Thought I'd leave a reply, as no one else has. I've never worked/lived in Canada, so don't know any specifics. That said, as an Australian who has worked in the UK, I can perhaps share my thoughts (not formal advice of course!)

I would guess the following two considerations would apply:

1. Tax residency in Australia

2. Tax treaties / Double tax agreement

Once you have Australian residency, have moved to Australia, have your home, work, family, etc. in Australia, then you would be considered an Australian tax resident for Australian tax purposes. Presumably on the Canadian side you would also be considered an Australian tax resident for Canadian tax purposes. (But you might want to check the specifics with a Canadian tax accountant.)

Assuming that's the case, then you will need to pay tax in Australia to the ATO on all foreign earnings including your foreign investment distributions and any Australian investments. However you can claim a Foreign income tax offset on any foreign income which has already been taxed at the source. So if the Canadian Revenue Agency has already taken taxes out of your Canadian pension account, then you can claim that as an offset in your ATO tax return. You will still be taxed by Australian tax rules, but only after subtracting the offset amount, to compensate for the Canadian tax you already paid. This is thanks to the income tax treaty which Australia has with a number of countries, including (I believe) Canada.
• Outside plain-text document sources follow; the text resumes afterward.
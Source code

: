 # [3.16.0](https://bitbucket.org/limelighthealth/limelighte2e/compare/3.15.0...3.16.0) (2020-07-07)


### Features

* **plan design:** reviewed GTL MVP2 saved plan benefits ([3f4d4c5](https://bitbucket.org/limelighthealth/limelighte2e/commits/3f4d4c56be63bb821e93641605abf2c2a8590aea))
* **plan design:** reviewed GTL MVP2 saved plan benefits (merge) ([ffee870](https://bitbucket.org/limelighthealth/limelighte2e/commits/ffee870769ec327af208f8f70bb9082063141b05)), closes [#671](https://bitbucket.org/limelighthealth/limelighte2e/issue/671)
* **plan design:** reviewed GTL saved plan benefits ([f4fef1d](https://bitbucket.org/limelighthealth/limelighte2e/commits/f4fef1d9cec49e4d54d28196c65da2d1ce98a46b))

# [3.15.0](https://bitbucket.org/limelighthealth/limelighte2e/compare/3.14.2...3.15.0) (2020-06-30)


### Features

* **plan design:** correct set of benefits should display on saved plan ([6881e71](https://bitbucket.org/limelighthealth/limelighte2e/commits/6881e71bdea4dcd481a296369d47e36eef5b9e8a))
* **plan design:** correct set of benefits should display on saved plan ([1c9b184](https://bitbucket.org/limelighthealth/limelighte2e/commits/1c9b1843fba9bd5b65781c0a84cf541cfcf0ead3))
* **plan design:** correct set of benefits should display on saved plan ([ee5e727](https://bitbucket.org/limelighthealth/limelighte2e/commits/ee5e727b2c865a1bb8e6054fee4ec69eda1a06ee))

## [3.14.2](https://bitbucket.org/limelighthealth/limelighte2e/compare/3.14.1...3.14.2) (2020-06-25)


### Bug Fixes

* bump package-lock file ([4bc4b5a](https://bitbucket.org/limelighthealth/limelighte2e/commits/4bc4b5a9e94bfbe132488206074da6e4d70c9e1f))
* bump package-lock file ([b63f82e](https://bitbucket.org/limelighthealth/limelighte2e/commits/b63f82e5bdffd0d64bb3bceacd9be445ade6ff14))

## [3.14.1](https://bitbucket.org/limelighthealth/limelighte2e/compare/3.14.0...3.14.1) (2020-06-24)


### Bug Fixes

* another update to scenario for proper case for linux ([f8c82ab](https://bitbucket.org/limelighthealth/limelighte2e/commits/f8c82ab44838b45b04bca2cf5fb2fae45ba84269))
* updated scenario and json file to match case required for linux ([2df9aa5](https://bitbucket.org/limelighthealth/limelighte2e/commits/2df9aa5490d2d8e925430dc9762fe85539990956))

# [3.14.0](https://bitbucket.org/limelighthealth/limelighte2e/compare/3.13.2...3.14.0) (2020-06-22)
Regarding your Canadian pension funds -

My understanding is that in Australia, after retirement ("preservation age"), you don't normally have to pay capital gains tax on superannuation (which is the Australian equivalent of a government pension/retirement fund). To avoid paying CGT on your Canadian pension withdrawals you might need to move them to an Australian super fund.

It seems like it should be possible to transfer all of your foreign pension funds to an Australian Self Managed Super Fund (SMSF) in one lump sum, and from there, have it treated/taxed the same as regular super. (Tax treatment of transfers from foreign super funds). I'm not sure if it's supported for Canadian funds. I guess you'd need to ask an Australian tax accountant about that.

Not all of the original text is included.